The Exercise Price of the Warrants and the number of shares of common stock issuable upon exercise of the Warrants are subject to adjustment in certain circumstances, including a stock split of, stock dividend on, or a subdivision, combination or recapitalization of the common stock.

In addition, if, at any time while the Warrants are outstanding (i) we effect any merger or consolidation with or into another entity, in which we not the surviving entity or our shareholders immediately prior to such merger or consolidation do not own, directly or indirectly, at least 50% of the voting power of the surviving entity immediately after such merger or consolidation, (ii) we effect any sale to another  person or entity of all or substantially all of our assets in one or a series of related transactions, (iii) pursuant to any tender offer or exchange offer (whether by us or another person or entity), holders of capital stock


who tender shares representing more than 50% of the voting power of our capital stock or such other person or entity, as applicable, accepts such tender for payment, (iv) we consummate a stock purchase agreement or other business combination (including, without limitation, a reorganization, recapitalization, spin-off or scheme of arrangement) with another person or entity whereby such other person or entity  acquires more than the 50% of the voting power of our capital stock or (v) we effect any reclassification of our common stock or any compulsory share exchange pursuant to which our common stock is effectively converted into or exchanged for other securities, cash or property (other than as a result of a subdivision or combination of shares of our common stock covered above) (in any such case, a “Fundamental Transaction”), then following such Fundamental Transaction each holder of Warrants shall have the right to receive, upon exercise of thereof, the same amount and kind of securities, cash or property as it would have been entitled to receive upon the occurrence of such Fundamental Transaction if it had been, immediately prior to such Fundamental Transaction, the holder of the number of shares then issuable upon exercise in full of the Warrants held.  
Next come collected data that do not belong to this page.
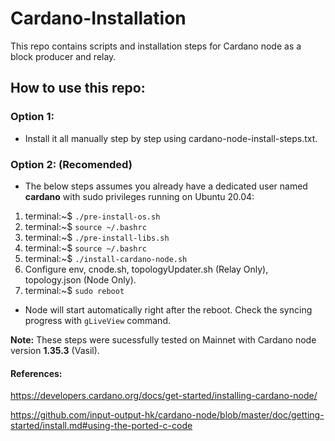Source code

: # Cardano-Installation

This repo contains scripts and installation steps for Cardano node as a block producer and relay.

## How to use this repo:

### Option 1:

- Install it all manually step by step using cardano-node-install-steps.txt.

### Option 2: (Recomended)

- The below steps assumes you already have a dedicated user named **cardano** with sudo privileges running on Ubuntu 20.04:
1. terminal:~$ `./pre-install-os.sh`
2. terminal:~$ `source ~/.bashrc`
3. terminal:~$ `./pre-install-libs.sh`
4. terminal:~$ `source ~/.bashrc`
5. terminal:~$ `./install-cardano-node.sh`
6. Configure env, cnode.sh, topologyUpdater.sh (Relay Only), topology.json (Node Only).
7. terminal:~$ `sudo reboot`
* Node will start automatically right after the reboot. Check the syncing progress with `gLiveView` command.

**Note:** These steps were sucessfully tested on Mainnet with Cardano node version **1.35.3** (Vasil).


#### References:

https://developers.cardano.org/docs/get-started/installing-cardano-node/

https://github.com/input-output-hk/cardano-node/blob/master/doc/getting-started/install.md#using-the-ported-c-code
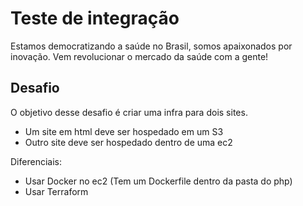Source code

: # Teste de integração

Estamos democratizando a saúde no Brasil, somos apaixonados por inovação. Vem revolucionar o mercado da saúde com a gente!

## Desafio

O objetivo desse desafio é criar uma infra para dois sites.

-   Um site em html deve ser hospedado em um S3
-   Outro site deve ser hospedado dentro de uma ec2

Diferenciais:

-   Usar Docker no ec2 (Tem um Dockerfile dentro da pasta do php)
-   Usar Terraform
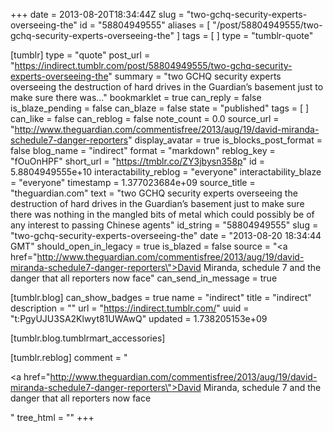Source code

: +++
date = 2013-08-20T18:34:44Z
slug = "two-gchq-security-experts-overseeing-the"
id = "58804949555"
aliases = [ "/post/58804949555/two-gchq-security-experts-overseeing-the" ]
tags = [ ]
type = "tumblr-quote"

[tumblr]
type = "quote"
post_url = "https://indirect.tumblr.com/post/58804949555/two-gchq-security-experts-overseeing-the"
summary = "two GCHQ security experts overseeing the destruction of hard drives in the Guardian’s basement just to make sure there was..."
bookmarklet = true
can_reply = false
is_blaze_pending = false
can_blaze = false
state = "published"
tags = [ ]
can_like = false
can_reblog = false
note_count = 0.0
source_url = "http://www.theguardian.com/commentisfree/2013/aug/19/david-miranda-schedule7-danger-reporters"
display_avatar = true
is_blocks_post_format = false
blog_name = "indirect"
format = "markdown"
reblog_key = "fOuOnHPF"
short_url = "https://tmblr.co/ZY3jbysn358p"
id = 5.8804949555e+10
interactability_reblog = "everyone"
interactability_blaze = "everyone"
timestamp = 1.377023684e+09
source_title = "theguardian.com"
text = "two GCHQ security experts overseeing the destruction of hard drives in the Guardian&rsquo;s basement just to make sure there was nothing in the mangled bits of metal which could possibly be of any interest to passing Chinese agents"
id_string = "58804949555"
slug = "two-gchq-security-experts-overseeing-the"
date = "2013-08-20 18:34:44 GMT"
should_open_in_legacy = true
is_blazed = false
source = "<a href=\"http://www.theguardian.com/commentisfree/2013/aug/19/david-miranda-schedule7-danger-reporters\">David Miranda, schedule 7 and the danger that all reporters now face</a>"
can_send_in_message = true

[tumblr.blog]
can_show_badges = true
name = "indirect"
title = "indirect"
description = ""
url = "https://indirect.tumblr.com/"
uuid = "t:PgyUJU3SA2Klwyt81UWAwQ"
updated = 1.738205153e+09

[tumblr.blog.tumblrmart_accessories]

[tumblr.reblog]
comment = "<p><a href=\"http://www.theguardian.com/commentisfree/2013/aug/19/david-miranda-schedule7-danger-reporters\">David Miranda, schedule 7 and the danger that all reporters now face</a></p>"
tree_html = ""
+++
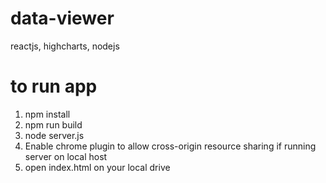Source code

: # data-viewer
reactjs, highcharts, nodejs

# to run app
1. npm install
2. npm run build
3. node server.js
4. Enable chrome plugin to allow cross-origin resource sharing if running server on local host
5. open index.html on your local drive
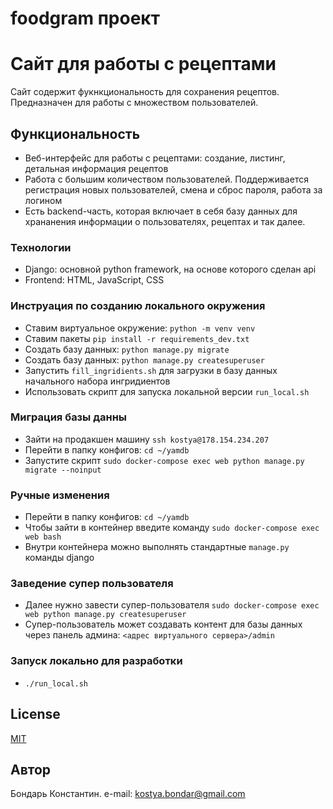 # foodgram проект

# Сайт для работы с рецептами
Сайт содержит фукнкциональность для сохранения рецептов. 
Предназначен для работы с множеством пользователей.

## Функциональность
* Веб-интерфейс для работы с рецептами: создание, листинг, детальная информация рецептов
* Работа с большим количеством пользователей. Поддерживается регистрация новых пользователей, смена и сброс пароля, работа за логином
* Есть backend-часть, которая включает в себя базу данных для хрананения информации о пользователях, рецептах и так далее.

### Технологии
* Django: основной python framework, на основе которого сделан api
* Frontend: HTML, JavaScript, CSS

### Инструация по созданию локального окружения
* Ставим виртуальное окружение: `python -m venv venv`
* Ставим пакеты `pip install -r requirements_dev.txt`
* Создать базу данных: `python manage.py migrate`
* Создать базу данных: `python manage.py createsuperuser`
* Запустить `fill_ingridients.sh` для загрузки в базу данных начального набора ингридиентов
* Использовать скрипт для запуска локальной версии `run_local.sh`


### Миграция базы данны
* Зайти на продакшен машину `ssh kostya@178.154.234.207`
* Перейти в папку конфигов: `cd ~/yamdb`
* Запустите скрипт `sudo docker-compose exec web python manage.py migrate --noinput`

### Ручные изменения
* Перейти в папку конфигов: `cd ~/yamdb`
* Чтобы зайти в контейнер введите команду `sudo docker-compose exec web bash`
* Внутри контейнера можно выполнять стандартные `manage.py` команды django

### Заведение супер пользователя
* Далее нужно завести супер-пользователя `sudo docker-compose exec web python manage.py createsuperuser`
* Супер-пользователь может создавать контент для базы данных через панель админа: `<адрес виртуального сервера>/admin`

### 

### Запуск локально для разработки
* `./run_local.sh`

## License
[MIT](https://github.com/Factotum8/news_nmap/blob/master/LICENSE)

## Автор
Бондарь Константин. e-mail: kostya.bondar@gmail.com
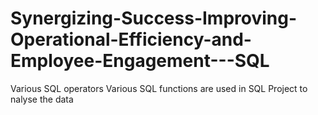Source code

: # Synergizing-Success-Improving-Operational-Efficiency-and-Employee-Engagement---SQL
Various SQL operators Various SQL functions are used in SQL Project to nalyse the data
The Warrants do not confer upon the holder any voting or any other rights of a shareholder of the Company. A holder of the Warrants will not have any rights as a shareholder until the Warrants have been exercised in accordance with their terms and the shares of common stock purchased thereby have been issued. The Warrants were issued pursuant to a warrant agreement by and between us and VStock Transfer, LLC, as the warrant agent. A copy of the Warrant Agreement form and form of Warrant is attached as an exhibit to the registration statement, File No. 333-215463, available on SEC’s EDGAR database and copies of the Warrant and executed Warrant Agreement are available at our offices and warrant agent. The foregoing description of the Warrants is qualified by the terms of the Warrant Agreement.

 

Dividend Policy

 

We have never paid any cash dividends on our capital stock and do not anticipate paying any cash dividends on our common stock in the foreseeable future. We intend to retain future earnings to fund ongoing operations and future capital requirements. Any future determination to pay cash dividends will be at the discretion of our board of directors and will be dependent upon financial condition, results of operations, capital requirements and such other factors as the board of directors deems relevant.